Literal comprehension is the most basic form of reading comprehension, and it uses the most simple forms of critical thinking. Readers identify explicitly stated facts and information from a text and recall that information later. A competent reader has to be able to find details that are directly stated in the text, like the name of a character or the setting of a story. The reader should even be able to restate abstract ideas that are defined in the text. For example, if a textbook chapter defines freedom, the reader should be able to repeat that definition and any explanation or examples that come with it.
The struggle readers often face with more sophisticated literature is deciphering the figurative language. Analyzing complex rhetoric requires readers to use higher level thinking skills than they would use to decode more conventional text. Understanding Shakespeare, for example, calls for negotiating passages constructed around allusions to Greek and Roman mythology and tracing the purpose of extended metaphors. To interpret similes and metaphors readers have to stretch their thinking to see how two otherwise dissimilar items can be alike. When they come across idioms, readers need to recognize that expression isn’t meant to be taken literally. Readers need to make inferences by distinguishing the tone of the piece and applying background to figure out the idiom.
Inferences and Conclusions
Writers don’t always directly state important ideas in ways that are obvious to the reader.
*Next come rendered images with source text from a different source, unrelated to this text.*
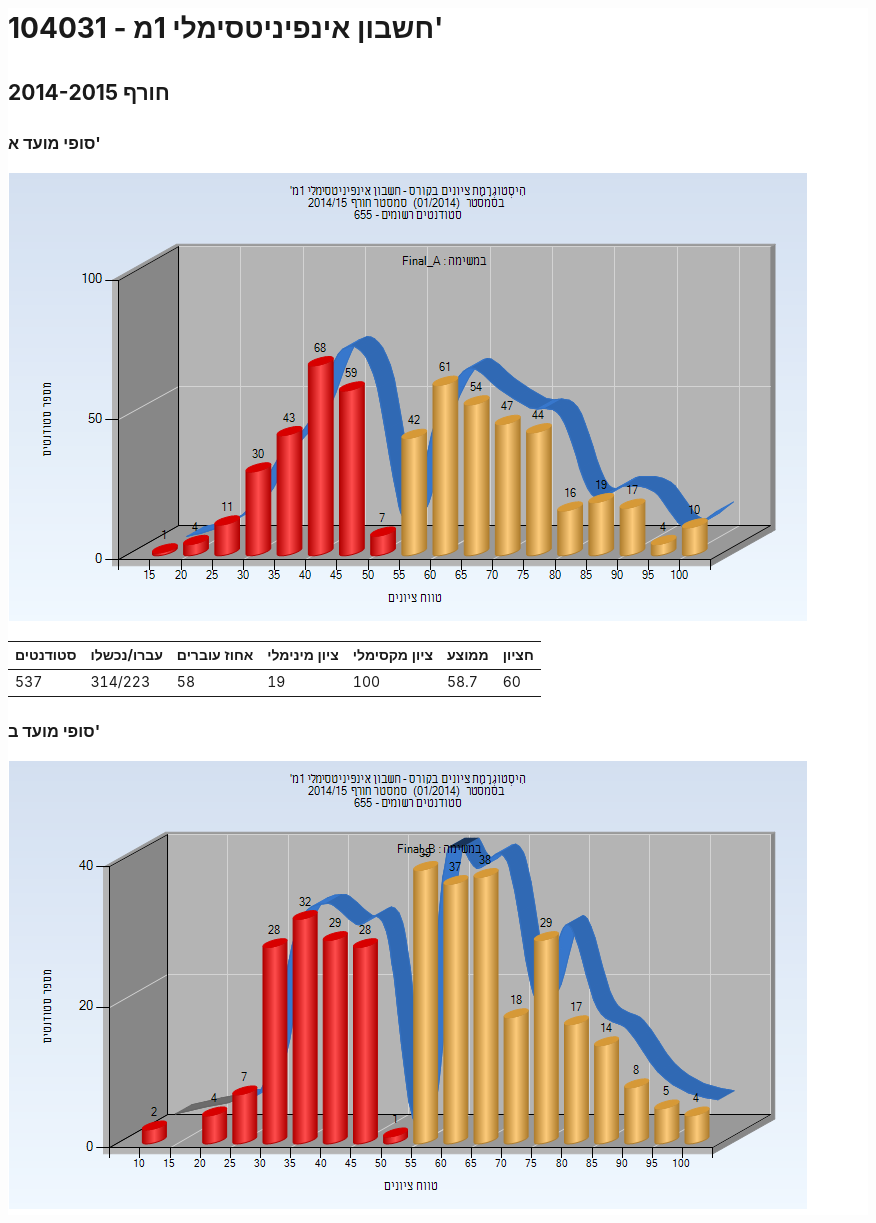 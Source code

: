 # 104031 - חשבון אינפיניטסימלי 1מ'

## חורף 2014-2015

### סופי מועד א'

![201401 Final_A](201401/Final_A.png)

| סטודנטים | עברו/נכשלו | אחוז עוברים | ציון מינימלי | ציון מקסימלי | ממוצע | חציון |
| ---- | ---- | ---- | ---- | ---- | ---- | ---- |
| 537 | 314/223 | 58 | 19 | 100 | 58.7 | 60 |

### סופי מועד ב'

![201401 Final_B](201401/Final_B.png)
Instead, they depend on the reader’s ability to think critically and follow a trail of clues and evidence in the text to make inferences and draw conclusions. For example, a writer might reveal traits about a character through the description, actions and dialogue. The reader has to gather the clues the writer has scattered throughout text and make inferences to understand the characterization. To comprehend more challenging pieces, readers have to apply critical thinking skills to build meaning based on written evidence.
A reader is not expected to accept every detail a writer includes in a work as truth. Readers should approach some types of texts with a healthy degree of skepticism, especially nonfiction pieces on controversial issues. When reading an editorial, for example, readers should look for flaws in the writer’s logic and errors in how the writer uses evidence. At this level of critical thinking, readers learn to examine the slants and biases that may exist even in informational texts like a feature story in a magazine or on a web page. As readers attempt to comprehend any text, they should also read critically, probing the strengths and weaknesses of the writer’s claims and supporting arguments.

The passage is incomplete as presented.